• Yellowed paper, faded handwriting and broken seals: centuries-old emigrant letters are the focus of Clara Willmann’s bachelor thesis. Photo: University of Oldenburg

Staying connected through letters

Clara Willmann has uncovered a piece of local emigrant history. In her bachelor thesis, the student explores what centuries-old letters reveal about family connections.

Clara Willmann has uncovered a piece of local emigrant history. In her bachelor thesis, the student explores what centuries-old letters reveal about family connections.

The cardboard box was small and inconspicuous. It stood on a shelf in the library of the University of California, Berkeley, from 1985 until a few months ago, its only adornment the words “Emigrant letters” written on the outside. There were no further clues as to its contents.

For Clara Willmann, it was an exciting moment when she received the scans of the letters that had been stored in that unremarkable box. At that point she had no clue about their contents. All she knew was that they originated from the region around the German port city of Cuxhaven and had been sent to America long ago. Now, as part of her bachelor thesis, she would be the first to uncover the letters’ secrets – including who wrote them, to whom they were addressed and what these people thought and felt. She spent five months analysing the correspondence with a view to untangling the familial relationships. “I looked at how families tried to stay in touch, strengthen their bonds and remain a family through letters,” explains Willmann, who is doing a teaching degree in history and English. The random collection of letters from the cardboard box served as the basis for her paper. The letters date back to the period from 1860 to 1872, but it was only this year that the box found its way to the German Historical Institute (DHI) in Washington DC. Dr Lucas Haasis, a lecturer at the University of Oldenburg’s Institute of History and supervisor of Willmann’s thesis, asked the DHI to send letters that Willmann could work with – which is how the digital copies came to Oldenburg. Participants in the DHI’s “Migrant Connections” project are gathering 19th and 20th century correspondence between German emigrants and those they left behind, digitizing it and making the letters, including their transcriptions, available to the general public. Willmann’s research is pioneering in this area as well. She already presented her initial findings to an international audience at a DHI roundtable in March 2021.

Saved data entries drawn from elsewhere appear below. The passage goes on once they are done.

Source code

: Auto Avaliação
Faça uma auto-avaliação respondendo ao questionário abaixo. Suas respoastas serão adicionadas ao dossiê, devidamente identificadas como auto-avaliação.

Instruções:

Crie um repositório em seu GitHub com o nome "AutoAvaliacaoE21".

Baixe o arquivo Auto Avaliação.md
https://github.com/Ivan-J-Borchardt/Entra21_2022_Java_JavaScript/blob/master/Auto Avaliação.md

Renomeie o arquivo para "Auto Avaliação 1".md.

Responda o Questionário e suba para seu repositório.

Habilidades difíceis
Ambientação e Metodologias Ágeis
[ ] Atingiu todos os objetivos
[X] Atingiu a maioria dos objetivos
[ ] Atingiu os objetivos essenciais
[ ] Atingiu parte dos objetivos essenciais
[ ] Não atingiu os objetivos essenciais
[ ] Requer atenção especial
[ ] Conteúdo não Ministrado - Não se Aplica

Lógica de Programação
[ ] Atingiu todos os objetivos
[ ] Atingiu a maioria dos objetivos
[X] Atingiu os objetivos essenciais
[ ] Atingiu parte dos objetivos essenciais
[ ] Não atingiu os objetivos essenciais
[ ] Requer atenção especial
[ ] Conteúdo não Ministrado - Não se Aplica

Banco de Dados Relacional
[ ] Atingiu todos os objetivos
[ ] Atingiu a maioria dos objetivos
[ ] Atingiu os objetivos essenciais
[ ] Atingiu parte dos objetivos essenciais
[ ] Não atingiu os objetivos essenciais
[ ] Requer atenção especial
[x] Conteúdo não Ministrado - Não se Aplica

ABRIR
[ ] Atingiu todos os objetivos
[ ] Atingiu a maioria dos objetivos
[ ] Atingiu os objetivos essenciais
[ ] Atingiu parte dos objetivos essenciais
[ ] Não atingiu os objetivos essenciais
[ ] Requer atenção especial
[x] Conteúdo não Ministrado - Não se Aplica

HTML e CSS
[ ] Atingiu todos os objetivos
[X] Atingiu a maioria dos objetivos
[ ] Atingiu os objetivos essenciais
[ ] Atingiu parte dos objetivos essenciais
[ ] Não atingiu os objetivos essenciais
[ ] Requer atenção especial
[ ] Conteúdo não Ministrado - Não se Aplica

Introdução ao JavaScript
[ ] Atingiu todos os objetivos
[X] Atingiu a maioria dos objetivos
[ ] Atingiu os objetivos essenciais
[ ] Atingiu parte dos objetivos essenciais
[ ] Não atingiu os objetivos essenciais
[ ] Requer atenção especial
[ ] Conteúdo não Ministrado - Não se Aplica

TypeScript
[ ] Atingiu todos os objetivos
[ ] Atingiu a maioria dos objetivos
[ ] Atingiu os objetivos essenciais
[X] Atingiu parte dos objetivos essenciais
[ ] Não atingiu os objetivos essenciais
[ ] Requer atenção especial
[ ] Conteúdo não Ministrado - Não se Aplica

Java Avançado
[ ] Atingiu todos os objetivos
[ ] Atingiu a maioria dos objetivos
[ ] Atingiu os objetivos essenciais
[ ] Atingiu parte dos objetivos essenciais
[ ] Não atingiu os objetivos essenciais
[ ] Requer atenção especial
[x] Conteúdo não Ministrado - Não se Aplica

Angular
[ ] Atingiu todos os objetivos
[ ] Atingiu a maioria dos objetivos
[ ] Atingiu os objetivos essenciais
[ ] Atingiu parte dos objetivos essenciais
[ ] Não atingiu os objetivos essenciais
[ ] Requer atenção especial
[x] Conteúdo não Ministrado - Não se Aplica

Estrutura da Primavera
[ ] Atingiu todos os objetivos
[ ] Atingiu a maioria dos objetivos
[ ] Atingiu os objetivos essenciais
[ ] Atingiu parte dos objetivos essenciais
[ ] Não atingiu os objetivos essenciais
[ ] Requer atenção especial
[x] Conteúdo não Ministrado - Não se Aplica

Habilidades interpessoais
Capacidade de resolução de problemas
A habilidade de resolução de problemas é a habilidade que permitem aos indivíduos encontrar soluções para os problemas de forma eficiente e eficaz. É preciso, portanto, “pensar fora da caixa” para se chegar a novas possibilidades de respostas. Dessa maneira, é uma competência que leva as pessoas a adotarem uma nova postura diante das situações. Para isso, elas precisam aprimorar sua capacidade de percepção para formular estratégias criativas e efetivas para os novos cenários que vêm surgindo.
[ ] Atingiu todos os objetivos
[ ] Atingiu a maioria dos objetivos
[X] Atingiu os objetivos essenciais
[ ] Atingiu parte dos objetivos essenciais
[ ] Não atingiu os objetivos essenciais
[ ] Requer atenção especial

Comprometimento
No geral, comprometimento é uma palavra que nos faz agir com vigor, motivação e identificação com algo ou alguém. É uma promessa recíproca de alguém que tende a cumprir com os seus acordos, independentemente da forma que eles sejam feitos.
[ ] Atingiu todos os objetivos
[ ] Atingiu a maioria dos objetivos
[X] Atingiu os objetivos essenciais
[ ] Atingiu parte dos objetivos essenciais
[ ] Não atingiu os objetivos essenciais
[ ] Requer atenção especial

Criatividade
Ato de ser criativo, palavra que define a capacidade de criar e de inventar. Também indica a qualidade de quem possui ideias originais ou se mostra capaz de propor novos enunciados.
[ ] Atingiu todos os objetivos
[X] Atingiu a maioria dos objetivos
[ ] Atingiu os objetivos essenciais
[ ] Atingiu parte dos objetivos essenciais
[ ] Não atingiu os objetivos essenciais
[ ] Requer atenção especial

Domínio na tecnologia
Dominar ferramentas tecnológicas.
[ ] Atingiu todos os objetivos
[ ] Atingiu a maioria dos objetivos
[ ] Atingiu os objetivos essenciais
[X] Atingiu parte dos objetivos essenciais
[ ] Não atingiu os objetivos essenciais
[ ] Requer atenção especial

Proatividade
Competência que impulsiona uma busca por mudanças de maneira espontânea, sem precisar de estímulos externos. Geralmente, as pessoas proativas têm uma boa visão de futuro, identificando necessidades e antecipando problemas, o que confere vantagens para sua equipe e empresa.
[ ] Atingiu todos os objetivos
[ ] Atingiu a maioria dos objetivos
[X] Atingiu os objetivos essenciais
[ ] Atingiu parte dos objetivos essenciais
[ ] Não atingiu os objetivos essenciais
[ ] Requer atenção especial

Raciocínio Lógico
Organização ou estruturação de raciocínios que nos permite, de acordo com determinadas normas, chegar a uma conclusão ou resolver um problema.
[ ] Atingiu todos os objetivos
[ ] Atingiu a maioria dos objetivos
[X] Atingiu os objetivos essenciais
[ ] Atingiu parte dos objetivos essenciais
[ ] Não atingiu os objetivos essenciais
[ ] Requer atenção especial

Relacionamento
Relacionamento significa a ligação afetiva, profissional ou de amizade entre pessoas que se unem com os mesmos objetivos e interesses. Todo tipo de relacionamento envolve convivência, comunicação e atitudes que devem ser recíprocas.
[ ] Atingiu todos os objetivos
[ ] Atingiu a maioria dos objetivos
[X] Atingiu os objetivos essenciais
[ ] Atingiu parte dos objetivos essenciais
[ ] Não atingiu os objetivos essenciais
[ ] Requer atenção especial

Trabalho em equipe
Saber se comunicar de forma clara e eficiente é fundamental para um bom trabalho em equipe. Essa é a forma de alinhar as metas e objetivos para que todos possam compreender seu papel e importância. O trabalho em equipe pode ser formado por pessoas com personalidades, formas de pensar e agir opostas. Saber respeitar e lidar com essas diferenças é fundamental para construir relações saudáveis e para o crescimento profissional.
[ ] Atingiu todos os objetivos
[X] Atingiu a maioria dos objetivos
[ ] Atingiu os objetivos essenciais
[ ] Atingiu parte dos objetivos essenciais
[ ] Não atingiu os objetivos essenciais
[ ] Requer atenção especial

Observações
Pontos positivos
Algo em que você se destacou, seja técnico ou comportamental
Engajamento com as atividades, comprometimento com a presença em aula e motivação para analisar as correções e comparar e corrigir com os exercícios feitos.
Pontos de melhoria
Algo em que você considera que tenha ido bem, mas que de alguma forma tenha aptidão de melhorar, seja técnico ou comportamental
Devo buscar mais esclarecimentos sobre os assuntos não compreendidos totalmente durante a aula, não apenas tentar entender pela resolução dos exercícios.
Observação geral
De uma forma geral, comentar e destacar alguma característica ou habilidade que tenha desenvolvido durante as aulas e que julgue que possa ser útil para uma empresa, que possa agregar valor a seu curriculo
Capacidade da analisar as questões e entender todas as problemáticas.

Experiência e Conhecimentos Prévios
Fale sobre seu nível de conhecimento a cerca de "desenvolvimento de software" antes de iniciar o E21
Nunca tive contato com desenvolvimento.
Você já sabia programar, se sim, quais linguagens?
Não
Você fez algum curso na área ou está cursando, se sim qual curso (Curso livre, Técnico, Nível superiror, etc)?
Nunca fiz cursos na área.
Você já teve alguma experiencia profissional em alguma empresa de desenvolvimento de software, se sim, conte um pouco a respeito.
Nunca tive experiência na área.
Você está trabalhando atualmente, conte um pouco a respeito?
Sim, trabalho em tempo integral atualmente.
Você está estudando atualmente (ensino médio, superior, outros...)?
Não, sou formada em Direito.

Handwriting and lost passenger lists

There are still large gaps in migration and emigration research today, also because it is only in the last thirty years that have letters have become a focus of academic research. "Before that, they were treated more like props from which to take quotes. Using them as a research object in their own right is still a relatively new approach," Willmann explains. The correspondence from the box consists almost exclusively of letters addressed to John Dreyer and Anna Döscher, a married couple who lived in the San Francisco area of California. There are no reply letters from the couple to those who sent them back in the homeland.  This presented Willmann with a unique opportunity for her bachelor thesis. "Many studies deal with letters from emigrants and with two-way correspondence, but very few studies have focused exclusively on letters from the old homeland to people who emigrated," the student explains.

Since no one had ever worked with the letters, Willmann’s first task was to transcribe them. She read 28 letters in total, deciphering the handwriting – some of which was barely readable – and transcribing all the texts. The letters were written in Kurrent script, an old form of German-language handwriting that was used up to the beginning of the 20th century. "It helped that I could already read this old script," says the 24-year-old. The fact that the letters contained hardly any crossed-out passages also made her task easier. "People thought more carefully about what they wrote back then," says Willmann.

As her work progressed, Willmann discovered that only half of the letters were actually written in Germany. The other half were written in the US, by friends or members of the Döscher and Dreyer families who had also emigrated to America. "Once I had transcribed the letters, I was faced with the problem of not being able to match the names to the people. That took a lot of research," says Willmann. Initially, the only clear link between the letters was their addressee, so Willmann began to integrate other sources into her work. She went through church records, local archives and documents at the German Emigration Centre Bremerhaven, hoping to learn more about the lives of the two families. Through this research, and with the help of local historians, Willmann was eventually even able to create family trees for both families. The biggest obstacle to her work was that the 19th century emigrants’ passenger lists had been destroyed and were therefore no longer available as sources.

Keeping family history alive

Willmann’s painstaking detective work paid off in the end. It became clear, she says, that by writing letters people were trying to replace the lack of personal contact. The amount of effort put into keeping a relationship alive through letters seemed to correlate to the perceived sense of separation. The greater this separation was perceived to be, the more emotional the texts. The actual physical distance was less decisive: “Family members who lived close to each other but didn’t see each other on a regular basis also no longer felt as closely connected to each other,” Willmann explains.

One element of the letters which the student found particularly moving were the descriptions of bereavement. “I was touched by how these people all grieved in their own different ways, and how this genuine grief was palpable in the letters, even to me. These emotions are timeless.” For several months she followed the ups and downs in the lives of the Döschers and the Dreyers. She learned how some family members got married or died, while the fates of others remained unknown. "For me, it is a gift that the history of these people has not been lost, and that I had the opportunity to immerse myself in this world of the past."